There are limited data on the use of preoperative endocrine treatment in premenopausal patients. A combination of Gonadotropin Releasing Hormone analogue (GnRH) and letrozole in premenopausal patients with ER and PgR 
10% with a median duration of 5 and 4 months, respectively, demonstrated a pCR of 3% and a rate of breast conservation of 42% [7]. A tailored approach of chemoendocrine therapy with or without an AI demonstrated pCR rates of 7% and 11%, respectively, and BCS rates of 62% and 58%, respectively [8]. However, none of the approaches can be used as a routine therapy. As has been stated before, chemotherapy and tamoxifen should be delivered sequentially but no such data exist for ovarian function suppression (OFS). Hence, the concomitant use of any indicated chemotherapy with GnRH might be considered as acceptable in women with a desire of pregnancy [9]. A combined chemoendocrine approach, including an aromatase inhibitors (AI), is investigational.

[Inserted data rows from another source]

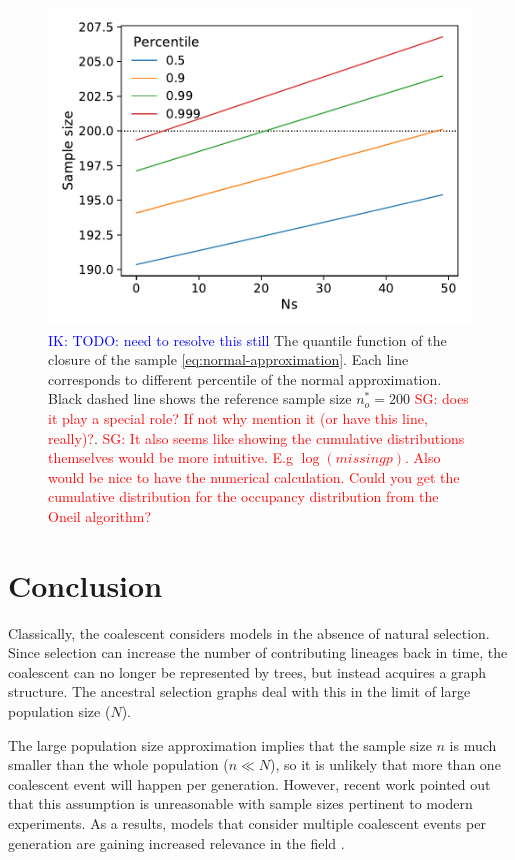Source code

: \documentclass[review]{elsarticle}
\newcommand{\sgcomment}[1]{\textcolor{red}{SG: #1}}
\newcommand{\ikcomment}[1]{\textcolor{blue}{IK: #1}}
\begin{document}
\begin{figure}
  \centering
  \includegraphics[]{fig/quantile.pdf}
  \caption{\ikcomment{TODO: need to resolve this still} The quantile function of the closure of the
    sample \eqref{eq:normal-approximation}. Each line corresponds to different percentile of the
    normal approximation. Black dashed line shows the reference sample size $n_o^*=200$
    \sgcomment{does it play a special role? If not why mention it (or have this line, really)?}.
    \sgcomment{It also seems like showing the cumulative distributions themselves would be more
      intuitive. E.g $\log(missing p)$. Also would be nice to have the numerical calculation. Could
      you get the cumulative distribution for the occupancy distribution from the Oneil algorithm? }}
  \label{fig:normal-approximation}
\end{figure}


\section{Conclusion}
\label{sec:conclusion}

Classically, the coalescent considers models in the absence of natural selection. Since selection
can increase the number of contributing lineages back in time, the coalescent can no longer be
represented by trees, but instead acquires a graph structure. The ancestral selection graphs
\citep{KroneNeuhauser1997} deal with this in the limit of large population size ($N$).

The large population size approximation implies that the sample size $n$ is much smaller than the
whole population ($n \ll N$), so it is unlikely that more than one coalescent event will happen per
generation. However, recent work \citep{BhaskarEtAl2014,NelsonEtAl2019} pointed out that this
assumption is unreasonable with sample sizes pertinent to modern experiments. As a results, models
that consider multiple coalescent events per generation are gaining increased relevance in the
field \citep{FlemmingtonVoit}.
\end{document}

The AIs are well-established in the neoadjuvant endocrine treatment of postmenopausal women with hormone-responsive tumors 1. The IMPACT trial could not demonstrate a significant benefit in terms of the clinical response rate for the AIs over tamoxifen [10].
appropriate duration of NST
It has been accepted that the chemotherapy should be completed before surgery, except for the rare patient in whom disease progression during treatment threatens to make the patient inoperable. At least six cycles should be administered over 4 to 6 months. Endocrine treatment should be given for 4 to 6 months before proceeding to surgery [11].
early response evaluation
To avoid unnecessary toxicity without potential for benefit from the treatment, early response evaluation should be performed. The time of response evaluation depends on the treatment given and should be performed 6–9 weeks after the start of treatment.
Patients with an early clinical response seem to derive the most benefit from a non cross-resistant regimen. In patients with insufficient early response, especially progressive disease, a switch of treatment should be considered. The aim in those patients is to spare toxicity because they gain little, if any, benefit from a non cross-resistant regimen.
predictors of response or resistance
Predicting the chance of response to treatment before starting NST is an important research goal. Patients with a low chance of a pCR, and especially a low chance of a clinically useful response, might then be spared unnecessary toxicity [12]. Patients whose tumors express markers predictive of chemo-response are the best candidates for neoadjuvant chemotherapy. Negative hormone receptor status is one of the strongest predictive markers for chemo-response in general. Tumors completely lacking such receptors were found to be particularly sensitive to preoperative cytotoxic agents, but despite a pathological complete remission rate exceeding 40%, survival of patients with this phenotype was reported in several studies to be shorter than for those with receptor-positive tumors [13–15].
Several neoadjuvant trials demonstrate a difference between lobular invasive and ductal invasive carcinomas in terms of response to NST and BCS [16–18]. However, there is still a debate as to whether the lower response rate of lobular cancers to NST translates into a worse overall survival.
Recently, investigations have concentrated on predicting response to specific therapies based on various biological markers. Her-2/neu was one of the most intensively studied ones. So far there is no clear evidence that Her-2/neu positive breast cancers repond better than negative ones to anthracycline- and taxane-based chemotherapy [19–20]. Her-2/neu negative breast cancer patients might respond better to a taxane than to an anthracycline treatment [21]. Topoisomerase II
has been demonstrated to be an independent predictor of clinical tumor response, especially to anthracycline, but in a gene array, analysis failed to predict pCR [22, 23]. It is unlikely that a single biologic marker will ever be able to differentiate definitively between responders and non-responders [24].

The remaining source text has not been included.